Don Dillman provided the (virtual) keynote address for the 2020 Annual Meeting of the Association of Academic Survey Research Centers, “To Change or Not To Change: The Question Now Being Faced by Academic Survey Research Centers,” on June 19, 2020.

Christine Horne has been appointed to the WSU System Strategic Planners Council.

Julie Kmec was co-chair of the University Provost Search committee past spring 2020.

Julie Kmec presented an invited lecture entitled Women’s Engineering Participation: What can we Learn from Jordan, Malaysia, and Tunisia? at the National Academies of Science, Engineering, and Medicine:  Promising Practices for Improving the Inclusion of Women in Science, Engineering, and Medicine, Lessons from Kuwait and the United States Workshop.

Alair MacLean was elected to the Washington State Academy of Sciences.

Clayton Mosher’s book with Scott Akins (Oregon State University, WSU PhD, 2002), “In the Weeds,” was reviewed in Political Science Quarterly.

Clay Mosher and Scott Akins (Oregon State University, WSU PhD, 2002) published a short essay, “Oregon just decriminalized all drugs – here’s why voters passed this groundbreaking reform” in The Conversation.

Sadie Ridgeway presented her paper “The Weight of Stigma: Weight Status, Bullying, and Well-Being in Adolescents” at the 2020 ASA virtual conference.

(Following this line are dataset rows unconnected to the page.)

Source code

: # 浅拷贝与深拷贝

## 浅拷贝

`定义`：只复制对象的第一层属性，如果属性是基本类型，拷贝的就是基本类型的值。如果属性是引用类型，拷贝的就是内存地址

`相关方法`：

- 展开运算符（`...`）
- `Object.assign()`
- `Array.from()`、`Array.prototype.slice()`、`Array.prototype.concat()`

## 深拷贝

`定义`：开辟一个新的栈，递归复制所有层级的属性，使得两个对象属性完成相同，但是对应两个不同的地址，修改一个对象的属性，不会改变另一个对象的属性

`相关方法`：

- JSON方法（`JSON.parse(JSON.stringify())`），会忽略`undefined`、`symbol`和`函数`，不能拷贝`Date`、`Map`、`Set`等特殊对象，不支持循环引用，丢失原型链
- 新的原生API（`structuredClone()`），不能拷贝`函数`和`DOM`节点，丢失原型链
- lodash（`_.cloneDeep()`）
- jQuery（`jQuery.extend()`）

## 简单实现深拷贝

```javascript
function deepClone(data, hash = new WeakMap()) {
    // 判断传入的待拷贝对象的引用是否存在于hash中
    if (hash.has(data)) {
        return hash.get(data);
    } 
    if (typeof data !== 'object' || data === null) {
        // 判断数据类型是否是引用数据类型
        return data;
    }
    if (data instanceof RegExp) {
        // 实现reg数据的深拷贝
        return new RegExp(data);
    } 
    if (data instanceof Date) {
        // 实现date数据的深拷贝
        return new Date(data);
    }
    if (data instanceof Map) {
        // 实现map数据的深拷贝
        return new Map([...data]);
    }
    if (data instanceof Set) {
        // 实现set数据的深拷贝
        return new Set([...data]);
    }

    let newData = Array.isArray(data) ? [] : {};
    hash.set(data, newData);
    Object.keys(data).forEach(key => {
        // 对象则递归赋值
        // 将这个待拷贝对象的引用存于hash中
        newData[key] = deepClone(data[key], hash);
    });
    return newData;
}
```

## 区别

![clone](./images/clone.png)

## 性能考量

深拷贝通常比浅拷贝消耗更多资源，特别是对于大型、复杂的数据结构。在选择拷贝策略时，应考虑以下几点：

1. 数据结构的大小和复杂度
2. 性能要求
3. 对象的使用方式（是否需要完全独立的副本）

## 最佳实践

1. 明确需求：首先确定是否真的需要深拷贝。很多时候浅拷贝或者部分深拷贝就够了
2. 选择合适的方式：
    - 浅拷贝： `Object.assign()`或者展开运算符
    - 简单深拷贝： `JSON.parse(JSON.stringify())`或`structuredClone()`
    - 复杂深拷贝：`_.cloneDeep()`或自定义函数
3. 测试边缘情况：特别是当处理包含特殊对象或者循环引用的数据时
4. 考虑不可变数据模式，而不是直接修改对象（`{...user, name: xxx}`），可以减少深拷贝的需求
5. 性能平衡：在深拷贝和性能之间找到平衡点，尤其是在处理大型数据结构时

Thomas Rotolo has been appointed to serve on the WSU Faculty Senate Library Committee and the Provost’s Advisory Committee for Tenure and Promotion.

Sandte Stanley* was selected to serve as Diversity & Membership Outreach Co-Chair for the Interdisciplinary Association of Population Health Science (IAPHS) Student Committee.

Anna Zamora-Kapoor, with collaborator Paul Whitney, coauthored the op-ed “Could COVID-19 be the death of Washington’s community health resources?”, published in the Wenatchee World, April 28, 2020 and the Spokesman-Review, May 13, 2020.

Anna Zamora-Kappor and Julie Kmec participated in a podcast episode titled “Women’s Invisible Labor” for WSU Advancements’ podcast Cougarosities.

The Sociology department’s online BA degree is now a top 25-ranked program in US News & World Report.

The Sociology department’s online Sociology BA degree rose to #13 among the best online bachelor’s degrees in sociology ranked by learn.org.

The Sociology Department welcomes our newest member, Dominic Kenneth Kremer, born to Kristin Cutler and Joseph Kremer on October 22, 2020.